# Lookin for a 240SX



## Guest (Feb 13, 2003)

Alright here's my situation. Right now I've got '91 Chevy Camaro RS (the V8)... anyway I love the car it's awesome in all areas, except for gas mileage. The car gets about 12 miles to the gallon, it's horrible. Anyway long story short I can get about 4500-5000 bucks for the car in a private party sale (it's got a couple mods). A friend of mine at school has a 240SX that I love, and I always liked Nissan. So to quit beating around the bush, my question is am I being realistic with a price for a 240SX in good condition ($4000-$5000 and preferably a '95) and where can I get some information about the car so I can do some homework before buying one? Am I correct that the car came in an in-line 4 cylinder and a V6? If so I'd probably want the V6. If anyone can give me some websites with some info on the car I would really appreciate it.
Thanks,
Richard


----------



## BlueEnyaMix (May 17, 2002)

www.edmunds.com look in the used car specific car specs section when researching a used car.
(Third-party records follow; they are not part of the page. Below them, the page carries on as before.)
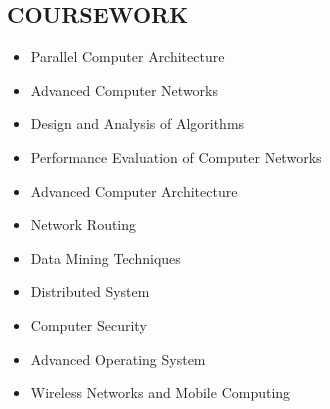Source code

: \documentclass[zhemargin]{res}
\begin{document}
\begin{resume}
\section{COURSEWORK} 
	\begin{itemize}[leftmargin=*]
	\item Parallel Computer Architecture
	\item Advanced Computer Networks
	\item Design and Analysis of Algorithms
    \item Performance Evaluation of Computer Networks
    \item Advanced Computer Architecture
    \item Network Routing
	\item Data Mining Techniques
	\item Distributed System
	\item Computer Security
	\item Advanced Operating System
    \item Wireless Networks and Mobile Computing
	\end{itemize}
\end{resume}
\end{document}
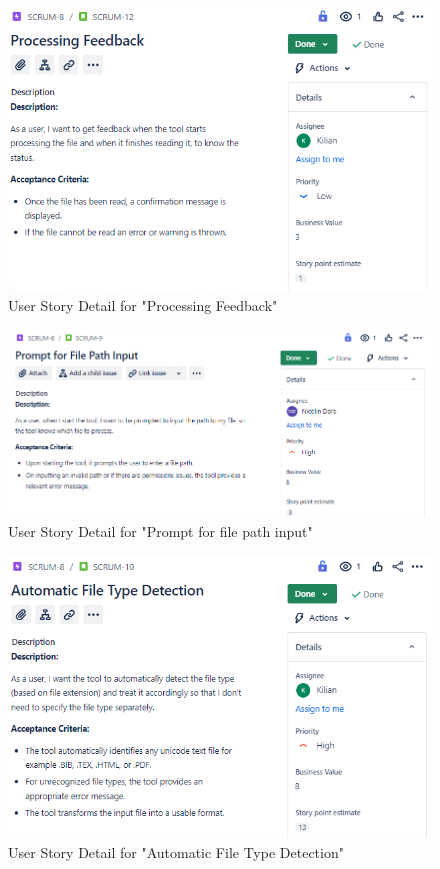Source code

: \begin{figure}[h!]
    \centering
    \includegraphics[width=1\textwidth]{pictures/Scrum/Sprint 1/UserStory_4}
    \caption{User Story Detail for "Processing Feedback"}
    \label{fig:sprint_1_userstory_1}
\end{figure}
\begin{figure}[h!]
    \centering
    \includegraphics[width=1\textwidth]{pictures/Scrum/Sprint 1/UserStory_1}
    \caption{User Story Detail for "Prompt for file path input"}
    \label{fig:sprint_1_userstory_2}
\end{figure}
\begin{figure}[h!]
    \centering
    \includegraphics[width=1\textwidth]{pictures/Scrum/Sprint 1/UserStory_2}
    \caption{User Story Detail for "Automatic File Type Detection"}
    \label{fig:sprint_1_userstory_3}
\end{figure}
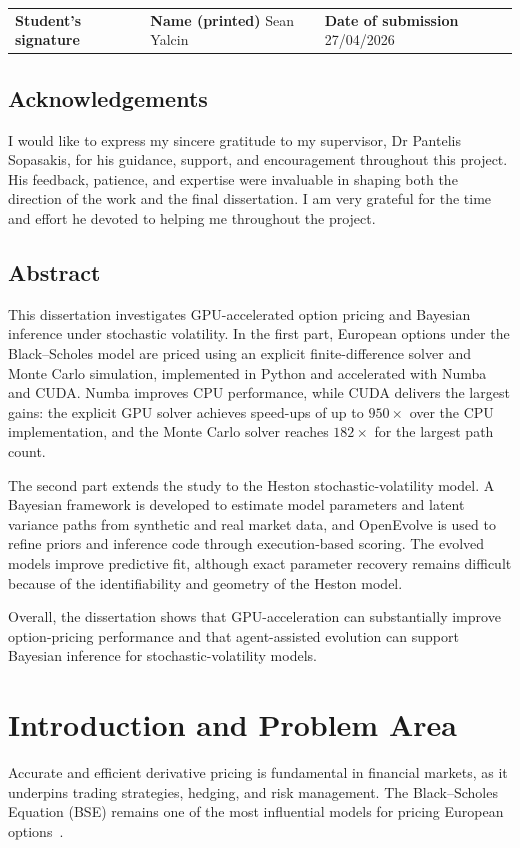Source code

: \documentclass[11pt]{report}
\begin{document}
\noindent
\begin{tabular}{p{5cm} p{5cm} p{5cm}}
\textbf{Student's signature} & \textbf{Name (printed)} Sean Yalcin & \textbf{Date of submission} 27/04/2026 \\
\end{tabular}


\newpage
\section*{Acknowledgements}

I would like to express my sincere gratitude to my 
supervisor, Dr Pantelis Sopasakis, for his guidance,
support, and encouragement throughout this project. 
His feedback, patience, and expertise were invaluable 
in shaping both the direction of the work and the final 
dissertation. I am very grateful for the time and effort 
he devoted to helping me throughout the project.
\newpage
\section*{Abstract}
This dissertation investigates 
GPU-accelerated option pricing and Bayesian inference under 
stochastic volatility. In the first part, European options under 
the Black--Scholes model are priced using an explicit finite-difference 
solver and Monte Carlo simulation, implemented in Python and accelerated 
with Numba and CUDA. Numba improves CPU performance, while CUDA delivers 
the largest gains: the explicit GPU solver achieves speed-ups of up 
to $950\times$ over the CPU implementation, and the Monte Carlo solver 
reaches $182\times$ for the largest path count.

The second part extends the study to the Heston stochastic-volatility 
model. A Bayesian framework is developed to estimate model parameters 
and latent variance paths from synthetic and real market data, and 
OpenEvolve is used to refine priors and inference code through 
execution-based scoring. The evolved models improve predictive fit, 
although exact parameter recovery remains difficult because of the 
identifiability and geometry of the Heston model.

Overall, the dissertation shows that GPU-acceleration can 
substantially improve option-pricing performance and that 
agent-assisted evolution can support Bayesian inference for 
stochastic-volatility models.
\newpage
\tableofcontents
\newpage


\chapter{Introduction and Problem Area}
Accurate and efficient derivative pricing is fundamental
in financial markets, as it underpins trading strategies, 
hedging, and risk management. The Black--Scholes Equation (BSE) 
remains one of the most influential models for 
pricing European options~\cite{black1973pricing}.
\end{document}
They got some good stuff. An no dawg. There was never a v6 in ANY 240sx. All the way from 89-93old style to the 94-98newer style. They all came with the 4 banger. Older style had the 145hp Single overhead cam engine (SOHC) and the newer one updated it's HP and came with a dual overhead cam motor (DOHC). But both are the same engine. the "KA24DE" the 24 in that engine model number is how many liters it is. Same goes for almost all other imports. B16a =1.6, B18b=1.8 H22=2.2 Ka24de=2.4 
Only in the U.S. did we get the KA24DE motor. The UK and Japan got the kool shit, like always and got the stock turboed "Silvia" (what a 240sx is called in over there) SR20DET motor. Knowtice the "T" part on the end of the DE? It stands for Turbo. haha 
There are 2 different style for each model year series. There is a hatchback and a coupe version. The older 89-93 coupes have a real trunk. The hatchbacks have a full hatch lid that lifts up and different tail lights from the coupe model. 94-98 style the only real difference between the 2 is the front headlights. 
One thing about these cars is the timing belt. Find out how many miles are on the car and if the timing belt was changed. If it was. Was it done right? An when i mean right, I mean did they replace the belt tensioner, and some other shit? or was it a fucking Amaco job and did they not do it. If it was done at the dealership, then you got no worries. They will always do it right. The timing belt is kinda a bitch to change when it's mileage hits (around 70,000) cause you have to take off a lot of stuff to get to it. But if your the kinda fix it yourself it'd don't matter to me kinda guy. Then get a owners manual, and probably a helms manual and go at it. Any more help or info just IM me. I'm a busy dood but if i'm not at the time, i'd be more than happy to help educate you on some 240sx stuff. 
AOL IMer SN is "BlueEnyaMix"


----------



## Guest (Feb 25, 2003)

Wow, thanks for all the info man. Seeing as how I posted this a while back, my aim has shifted from a 240SX to a 300ZX. The 300ZX just has something about it that I like more than the 240SX.


----------



## drift240sxdragqueen (Oct 23, 2002)

both motors are not called the KA24DE the SOHC is the KA24E and the DOHC is the KA24DE hints the D for DOHC


----------



## drift240sxdragqueen (Oct 23, 2002)

older models were from 89-94 the S13 models and the S14 is from 95-98 america never got the S15 which infact is a shame


----------



## sethulrich (Feb 18, 2003)

BlueEnyaMix said:


> *One thing about these cars is the timing belt. Find out how many miles are on the car and if the timing belt was changed. If it was. Was it done right? An when i mean right, I mean did they replace the belt tensioner, and some other shit? or was it a fucking Amaco job and did they not do it. If it was done at the dealership, then you got no worries. They will always do it right. The timing belt is kinda a bitch to change when it's mileage hits (around 70,000) cause you have to take off a lot of stuff to get to it. *


The KA24DE has a timing CHAIN not a belt. And nissan calls it a "no wear" part. I have heard that the chain tensioners can go bad, but I have never heard of the timing chain itself going bad in a 240SX.


----------



## gold240 (Dec 3, 2002)

good cause having 201,000 miles on mine and now knowing who the previous owner was...i was starting to get worried!


----------



## vsp3c (May 15, 2003)

i think my sticky is a waste.. nobody reads it.. =/


----------



## 93blackSER (Feb 1, 2003)

i think gold240 needs to be shot via a sniper for bringing this old ass thread back.


----------



## drift240sxdragqueen (Oct 23, 2002)

i second that..


----------



## vsp3c (May 15, 2003)

holy crap, this thread was made 3 months before i even signed up for NF!!!!!!  and yes, he should be shot


----------